This Is the One Design Feature Every Home Should Have, According to Kevin Sharkey
Our Executive Editorial Director's must-read design advice makes personalizing any new space so simple.
As Martha Stewart's longtime collaborator and the brand's Executive Editorial Director, it's safe to say that Kevin Sharkey knows what's what when it comes to design. Though Sharkey is well-equipped to share advice on everything from floral arrangements to organizing tight laundry room spaces, what we most look forward to are his decorating tips. To celebrate Martha's latest lifestyle launch, Sharkey offers the one design element he thinks every homeowner should include in their space, plus his must-read recommendations for creating a cohesive, beautiful home.
Open floor plans and beautiful master suites are important to many new homeowners, but Sharkey says the one detail your house really needs is far smaller: In his opinion, the most important design feature in a home is having a modern dimmer on each lighting fixture. "Everybody looks better with dimmers. Rooms look better, and it's just a more responsible way to live in a room," he says, adding that it's "essential to a functioning home." Luckily, these are easy to add to homes new and old after you've moved in.
If you're in the process of moving into a new home, Sharkey says you should approach the design process by first anchoring yourself in your locale. That means avoiding pieces or details that seem out of place given your location. "I think if you're designing, decorating, building, or creating your new home, the first mistake you can make is overlooking where you're at," Sharkey says. The most sensible way to create a design scheme that is anything but misguided, he explains, is to actually live in the home before you set any plans into motion. Ask yourself: How do I want to live in this space? "Martha does that, too. She really considers: 'What is the area? What are the surroundings?' And then editing from there or making choices that are informed by the context."

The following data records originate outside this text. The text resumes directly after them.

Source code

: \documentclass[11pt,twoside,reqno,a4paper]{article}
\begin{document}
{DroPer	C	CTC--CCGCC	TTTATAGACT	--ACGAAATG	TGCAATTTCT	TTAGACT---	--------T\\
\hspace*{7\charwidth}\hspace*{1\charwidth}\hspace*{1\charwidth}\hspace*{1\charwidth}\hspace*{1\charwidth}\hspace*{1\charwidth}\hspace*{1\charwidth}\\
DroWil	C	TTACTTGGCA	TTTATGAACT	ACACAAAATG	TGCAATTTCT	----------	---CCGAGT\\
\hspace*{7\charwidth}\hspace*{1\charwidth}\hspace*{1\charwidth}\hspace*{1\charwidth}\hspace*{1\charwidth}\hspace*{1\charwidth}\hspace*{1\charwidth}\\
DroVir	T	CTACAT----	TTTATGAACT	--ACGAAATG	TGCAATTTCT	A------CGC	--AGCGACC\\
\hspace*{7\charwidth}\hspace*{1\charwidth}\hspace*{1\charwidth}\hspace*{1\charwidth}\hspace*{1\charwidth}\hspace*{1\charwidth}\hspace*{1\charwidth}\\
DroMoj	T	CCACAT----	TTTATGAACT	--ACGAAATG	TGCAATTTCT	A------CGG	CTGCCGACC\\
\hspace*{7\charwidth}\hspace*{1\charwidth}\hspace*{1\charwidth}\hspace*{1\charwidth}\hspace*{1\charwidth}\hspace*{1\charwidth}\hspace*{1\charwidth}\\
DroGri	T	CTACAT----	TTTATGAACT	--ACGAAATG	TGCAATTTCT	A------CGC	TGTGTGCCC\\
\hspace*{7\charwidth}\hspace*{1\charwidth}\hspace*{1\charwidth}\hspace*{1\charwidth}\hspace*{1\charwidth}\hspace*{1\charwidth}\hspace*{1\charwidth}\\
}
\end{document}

Consider the opportunities for design that are tied to the physical elements of your home's location. Sharkey points out that Martha's Lily Pond residence has access to the beach and "the light, the air, the icons that come with living on the ocean," which is why there are plenty of unique design elements in this space that you wouldn't find in her other homes (including Martha's stuffed fish!). "The reason that Martha still has her stuffed, talking fish hanging on the wall in Lily Pond-and not in Bedford-is because she's living on the ocean," Sharkey says. "That's why you go there and her collection of corals and the color choice selection is so much brighter there than, say, it would be at Skylands."
Sharkey says avoiding this mistake ("Everybody makes mistakes, everybody does," he admits) could help you kickstart a functional home design and enjoy a smoother move-in experience in the end. Whether it's a summer home or a getaway in a winter wonderland, Sharkey says adopting Martha's approach of understanding the home's physical context is crucial in the beginning stages of interior designing.
What does Sharkey personally love most about creating a new space? Organizing. "I love the organizing. It's a type of organizing that you can only experience at the beginning. After you've moved in, it's all about maintaining the organizational structure you've put into place," he explains. Deciding where to keep everything from wine glasses to linens is what he says sets you up for a successful life in your space. "Once you do that well, you're ensuring a happy life there that's organized and can be well maintained."